** Opening Data for this exercise block **
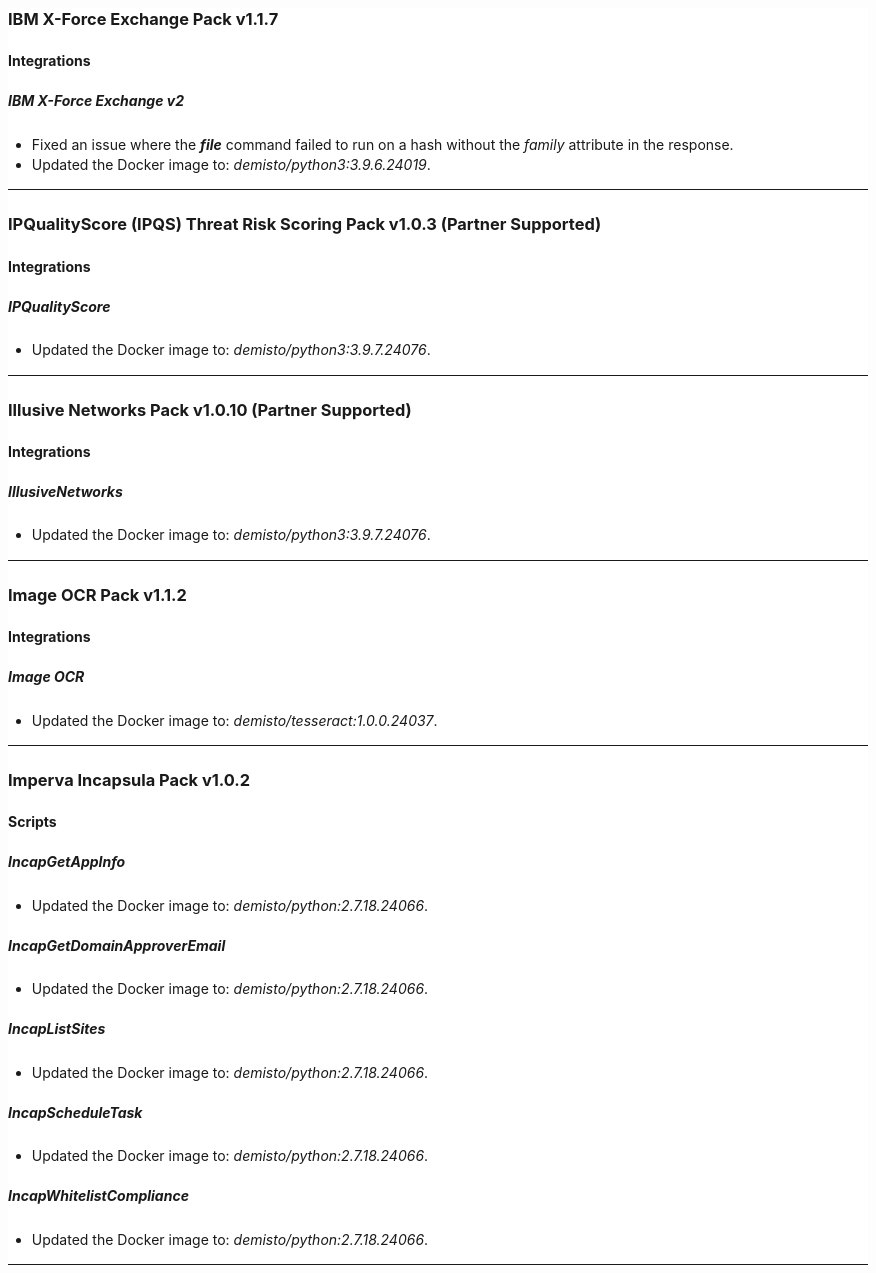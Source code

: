 
### IBM X-Force Exchange Pack v1.1.7
#### Integrations
##### IBM X-Force Exchange v2
- Fixed an issue where the ***file*** command failed to run on a hash without the *family* attribute in the response.
- Updated the Docker image to: *demisto/python3:3.9.6.24019*.

---

### IPQualityScore (IPQS) Threat Risk Scoring Pack v1.0.3 (Partner Supported)
#### Integrations
##### IPQualityScore
- Updated the Docker image to: *demisto/python3:3.9.7.24076*.

---

### Illusive Networks Pack v1.0.10 (Partner Supported)
#### Integrations
##### IllusiveNetworks
- Updated the Docker image to: *demisto/python3:3.9.7.24076*.

---

### Image OCR Pack v1.1.2
#### Integrations
##### Image OCR
- Updated the Docker image to: *demisto/tesseract:1.0.0.24037*.

---

### Imperva Incapsula Pack v1.0.2
#### Scripts
##### IncapGetAppInfo
- Updated the Docker image to: *demisto/python:2.7.18.24066*.

##### IncapGetDomainApproverEmail
- Updated the Docker image to: *demisto/python:2.7.18.24066*.

##### IncapListSites
- Updated the Docker image to: *demisto/python:2.7.18.24066*.

##### IncapScheduleTask
- Updated the Docker image to: *demisto/python:2.7.18.24066*.

##### IncapWhitelistCompliance
- Updated the Docker image to: *demisto/python:2.7.18.24066*.

---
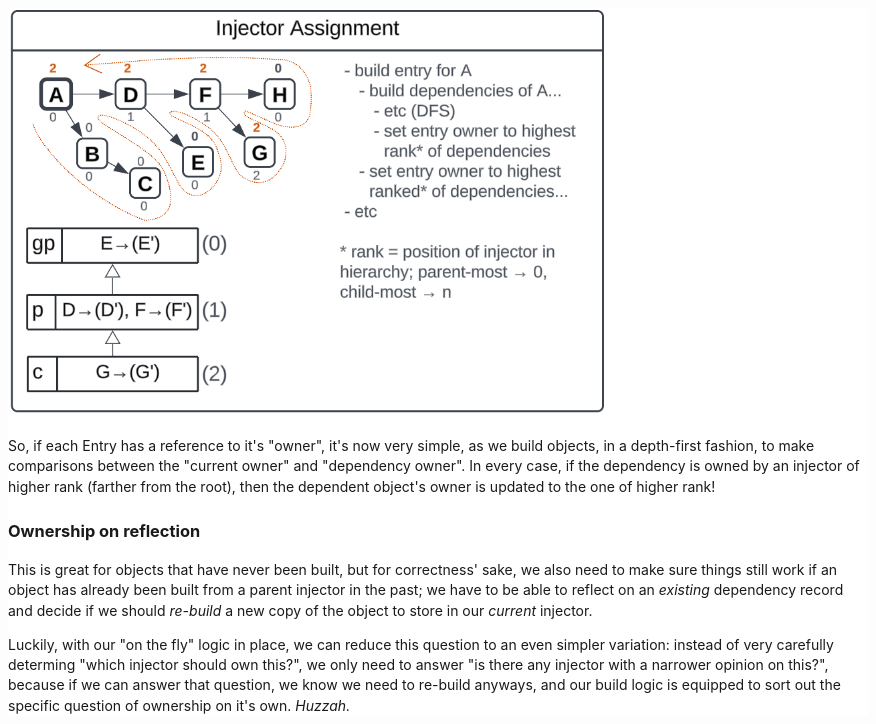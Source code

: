 <img src="./assignment.png" width=600>

So, if each Entry has a reference to it's "owner", it's now very simple, as we
build objects, in a depth-first fashion, to make comparisons between the
"current owner" and "dependency owner". In every case, if the dependency is
owned by an injector of higher rank (farther from the root), then the dependent
object's owner is updated to the one of higher rank!

### Ownership on reflection

This is great for objects that have never been built, but for correctness' sake,
we also need to make sure things still work if an object has already been built
from a parent injector in the past; we have to be able to reflect on an
_existing_ dependency record and decide if we should _re-build_ a new copy of
the object to store in our _current_ injector.

Luckily, with our "on the fly" logic in place, we can reduce this question to an
even simpler variation: instead of very carefully determing "which injector
should own this?", we only need to answer "is there any injector with a narrower
opinion on this?", because if we can answer that question, we know we need to
re-build anyways, and our build logic is equipped to sort out the specific
question of ownership on it's own. _Huzzah._
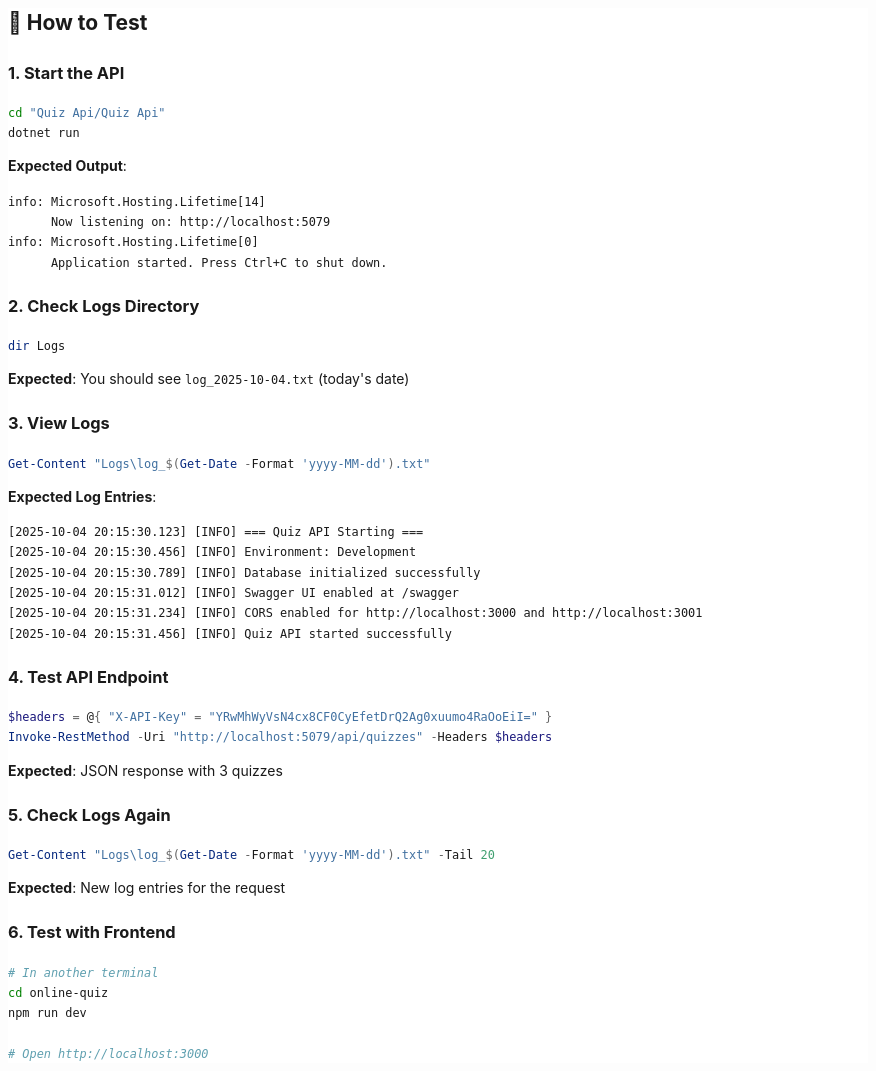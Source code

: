 ## 🚀 How to Test

### 1. Start the API
```bash
cd "Quiz Api/Quiz Api"
dotnet run
```

**Expected Output**:
```
info: Microsoft.Hosting.Lifetime[14]
      Now listening on: http://localhost:5079
info: Microsoft.Hosting.Lifetime[0]
      Application started. Press Ctrl+C to shut down.
```

### 2. Check Logs Directory
```bash
dir Logs
```

**Expected**: You should see `log_2025-10-04.txt` (today's date)

### 3. View Logs
```powershell
Get-Content "Logs\log_$(Get-Date -Format 'yyyy-MM-dd').txt"
```

**Expected Log Entries**:
```
[2025-10-04 20:15:30.123] [INFO] === Quiz API Starting ===
[2025-10-04 20:15:30.456] [INFO] Environment: Development
[2025-10-04 20:15:30.789] [INFO] Database initialized successfully
[2025-10-04 20:15:31.012] [INFO] Swagger UI enabled at /swagger
[2025-10-04 20:15:31.234] [INFO] CORS enabled for http://localhost:3000 and http://localhost:3001
[2025-10-04 20:15:31.456] [INFO] Quiz API started successfully
```

### 4. Test API Endpoint
```powershell
$headers = @{ "X-API-Key" = "YRwMhWyVsN4cx8CF0CyEfetDrQ2Ag0xuumo4RaOoEiI=" }
Invoke-RestMethod -Uri "http://localhost:5079/api/quizzes" -Headers $headers
```

**Expected**: JSON response with 3 quizzes

### 5. Check Logs Again
```powershell
Get-Content "Logs\log_$(Get-Date -Format 'yyyy-MM-dd').txt" -Tail 20
```

**Expected**: New log entries for the request

### 6. Test with Frontend
```bash
# In another terminal
cd online-quiz
npm run dev

# Open http://localhost:3000
```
** Closing Data for this exercise block **
Directions for this task:
Bring together every line in the entries that holds the string "yyyy".

Task result:
Get-Content "Logs\log_$(Get-Date -Format 'yyyy-MM-dd').txt"
Get-Content "Logs\log_$(Get-Date -Format 'yyyy-MM-dd').txt" -Tail 20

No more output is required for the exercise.